*Records to process*
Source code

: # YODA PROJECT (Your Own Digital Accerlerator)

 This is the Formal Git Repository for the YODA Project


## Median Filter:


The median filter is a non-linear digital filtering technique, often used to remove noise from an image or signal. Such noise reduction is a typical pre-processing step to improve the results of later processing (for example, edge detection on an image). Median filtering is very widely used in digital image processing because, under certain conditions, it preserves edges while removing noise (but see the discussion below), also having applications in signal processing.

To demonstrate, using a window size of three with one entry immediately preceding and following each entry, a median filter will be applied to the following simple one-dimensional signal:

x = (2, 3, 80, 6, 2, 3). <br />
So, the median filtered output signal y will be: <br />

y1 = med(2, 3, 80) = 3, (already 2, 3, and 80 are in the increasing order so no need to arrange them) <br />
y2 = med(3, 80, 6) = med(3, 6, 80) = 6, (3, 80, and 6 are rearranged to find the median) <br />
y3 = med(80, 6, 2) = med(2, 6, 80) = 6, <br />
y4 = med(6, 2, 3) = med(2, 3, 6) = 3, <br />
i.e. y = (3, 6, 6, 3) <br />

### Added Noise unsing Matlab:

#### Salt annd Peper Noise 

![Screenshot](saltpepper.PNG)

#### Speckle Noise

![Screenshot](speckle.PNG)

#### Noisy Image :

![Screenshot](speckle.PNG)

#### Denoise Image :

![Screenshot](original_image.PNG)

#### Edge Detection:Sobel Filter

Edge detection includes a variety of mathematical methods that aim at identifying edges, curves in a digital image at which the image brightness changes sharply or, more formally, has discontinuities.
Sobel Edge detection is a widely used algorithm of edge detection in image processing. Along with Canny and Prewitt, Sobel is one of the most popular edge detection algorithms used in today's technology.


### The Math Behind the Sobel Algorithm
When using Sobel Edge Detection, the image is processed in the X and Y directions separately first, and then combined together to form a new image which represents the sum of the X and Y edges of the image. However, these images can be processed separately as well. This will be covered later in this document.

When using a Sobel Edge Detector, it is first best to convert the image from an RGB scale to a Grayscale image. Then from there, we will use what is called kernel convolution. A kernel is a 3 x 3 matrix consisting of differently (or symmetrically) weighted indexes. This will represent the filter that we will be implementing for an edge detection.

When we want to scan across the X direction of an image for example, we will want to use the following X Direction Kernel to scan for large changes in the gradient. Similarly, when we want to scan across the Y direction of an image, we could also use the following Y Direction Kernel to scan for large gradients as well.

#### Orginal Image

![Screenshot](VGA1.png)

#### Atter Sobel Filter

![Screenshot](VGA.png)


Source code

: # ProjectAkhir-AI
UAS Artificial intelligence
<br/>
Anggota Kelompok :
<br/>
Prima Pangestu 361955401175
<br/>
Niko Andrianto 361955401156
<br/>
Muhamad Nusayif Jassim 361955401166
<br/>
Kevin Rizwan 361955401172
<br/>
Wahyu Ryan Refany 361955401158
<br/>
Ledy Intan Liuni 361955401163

*What is needed*
Keeping every word and mark as it is, print the entries above.

*Output below*
Source code

: # YODA PROJECT (Your Own Digital Accerlerator)

 This is the Formal Git Repository for the YODA Project


## Median Filter:


The median filter is a non-linear digital filtering technique, often used to remove noise from an image or signal. Such noise reduction is a typical pre-processing step to improve the results of later processing (for example, edge detection on an image). Median filtering is very widely used in digital image processing because, under certain conditions, it preserves edges while removing noise (but see the discussion below), also having applications in signal processing.

To demonstrate, using a window size of three with one entry immediately preceding and following each entry, a median filter will be applied to the following simple one-dimensional signal:

x = (2, 3, 80, 6, 2, 3). <br />
So, the median filtered output signal y will be: <br />

y1 = med(2, 3, 80) = 3, (already 2, 3, and 80 are in the increasing order so no need to arrange them) <br />
y2 = med(3, 80, 6) = med(3, 6, 80) = 6, (3, 80, and 6 are rearranged to find the median) <br />
y3 = med(80, 6, 2) = med(2, 6, 80) = 6, <br />
y4 = med(6, 2, 3) = med(2, 3, 6) = 3, <br />
i.e. y = (3, 6, 6, 3) <br />

### Added Noise unsing Matlab:

#### Salt annd Peper Noise 

![Screenshot](saltpepper.PNG)

#### Speckle Noise

![Screenshot](speckle.PNG)

#### Noisy Image :

![Screenshot](speckle.PNG)

#### Denoise Image :

![Screenshot](original_image.PNG)

#### Edge Detection:Sobel Filter

Edge detection includes a variety of mathematical methods that aim at identifying edges, curves in a digital image at which the image brightness changes sharply or, more formally, has discontinuities.
Sobel Edge detection is a widely used algorithm of edge detection in image processing. Along with Canny and Prewitt, Sobel is one of the most popular edge detection algorithms used in today's technology.


### The Math Behind the Sobel Algorithm
When using Sobel Edge Detection, the image is processed in the X and Y directions separately first, and then combined together to form a new image which represents the sum of the X and Y edges of the image. However, these images can be processed separately as well. This will be covered later in this document.

When using a Sobel Edge Detector, it is first best to convert the image from an RGB scale to a Grayscale image. Then from there, we will use what is called kernel convolution. A kernel is a 3 x 3 matrix consisting of differently (or symmetrically) weighted indexes. This will represent the filter that we will be implementing for an edge detection.

When we want to scan across the X direction of an image for example, we will want to use the following X Direction Kernel to scan for large changes in the gradient. Similarly, when we want to scan across the Y direction of an image, we could also use the following Y Direction Kernel to scan for large gradients as well.

#### Orginal Image

![Screenshot](VGA1.png)

#### Atter Sobel Filter

![Screenshot](VGA.png)


Source code

: # ProjectAkhir-AI
UAS Artificial intelligence
<br/>
Anggota Kelompok :
<br/>
Prima Pangestu 361955401175
<br/>
Niko Andrianto 361955401156
<br/>
Muhamad Nusayif Jassim 361955401166
<br/>
Kevin Rizwan 361955401172
<br/>
Wahyu Ryan Refany 361955401158
<br/>
Ledy Intan Liuni 361955401163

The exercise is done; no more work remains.